I would like to reference one function's parameter types in another function, but only use a subset of them.
//params of bar should be same as foo, except p1 should be a different type
function foo(p1: string, p2: number, p3: boolean){
...
}
//i'd like to do something like this, though it's obviously not valid syntax
function bar(p1: string[], ...rest: Parameters<typeof foo>.slice(1)){
}
Is there a way to do that? Obviously it's not hard to do manually with only 3 parameters, but in my actual code I have more parameters and I'd like to not repeat them.

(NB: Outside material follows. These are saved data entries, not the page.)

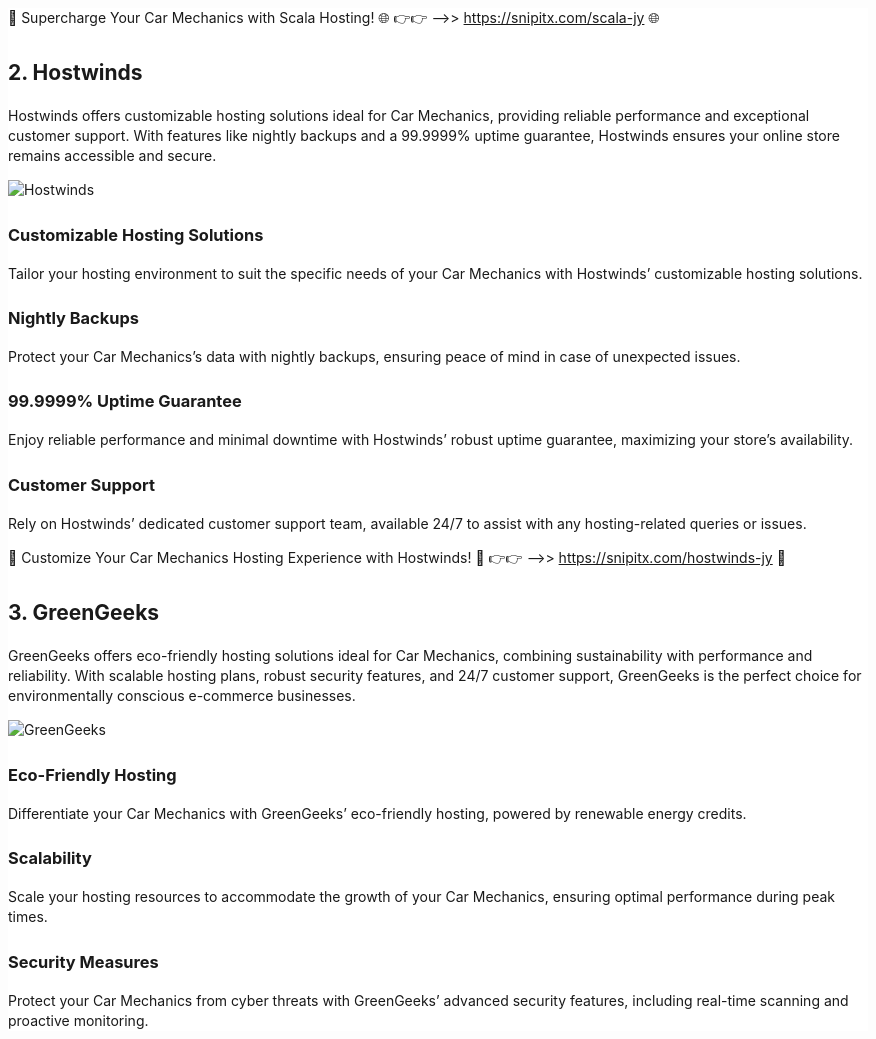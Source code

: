 🚀 Supercharge Your Car Mechanics with Scala Hosting! 🌐
👉👉 -->> https://snipitx.com/scala-jy 🌐

## 2. Hostwinds

Hostwinds offers customizable hosting solutions ideal for Car Mechanics, providing reliable performance and exceptional customer support. With features like nightly backups and a 99.9999% uptime guarantee, Hostwinds ensures your online store remains accessible and secure.

![Hostwinds](https://i.imgur.com/53aSNXx.jpeg "Hostwinds Hosting")

### Customizable Hosting Solutions
Tailor your hosting environment to suit the specific needs of your Car Mechanics with Hostwinds’ customizable hosting solutions.

### Nightly Backups
Protect your Car Mechanics’s data with nightly backups, ensuring peace of mind in case of unexpected issues.

### 99.9999% Uptime Guarantee
Enjoy reliable performance and minimal downtime with Hostwinds’ robust uptime guarantee, maximizing your store’s availability.

### Customer Support
Rely on Hostwinds’ dedicated customer support team, available 24/7 to assist with any hosting-related queries or issues.

🌟 Customize Your Car Mechanics Hosting Experience with Hostwinds! 🚀
👉👉 -->> https://snipitx.com/hostwinds-jy 🚀


## 3. GreenGeeks

GreenGeeks offers eco-friendly hosting solutions ideal for Car Mechanics, combining sustainability with performance and reliability. With scalable hosting plans, robust security features, and 24/7 customer support, GreenGeeks is the perfect choice for environmentally conscious e-commerce businesses.

![GreenGeeks](https://i.imgur.com/eEwuntu.jpg "GreenGeeks Hosting")

### Eco-Friendly Hosting
Differentiate your Car Mechanics with GreenGeeks’ eco-friendly hosting, powered by renewable energy credits.

### Scalability
Scale your hosting resources to accommodate the growth of your Car Mechanics, ensuring optimal performance during peak times.

### Security Measures
Protect your Car Mechanics from cyber threats with GreenGeeks’ advanced security features, including real-time scanning and proactive monitoring.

type DropFirst<T extends unknown[]> = T extends [any, ...infer U] ? U : never
function bar(p1: string[], ...rest: DropFirst<Parameters<typeof foo>>) { }
// bar: (p1: string[], p2: number, p3: boolean) => void
Syntax for inferring all tuple elements except the first one now has become simpler. See Robby Cornelissen's answer for versions < 4.0.
type CommonParams = [p2: number, p3: boolean];
function foo2(p1: string, ...rest: CommonParams){}
// foo2: (p1: string, p2: number, p3: boolean) => void
function bar2(p1: string[], ...rest: CommonParams) { }
// bar2: (p1: string[], p2: number, p3: boolean) => void
Named tuples can be used to preserve function parameter names, so there is no lossy conversion.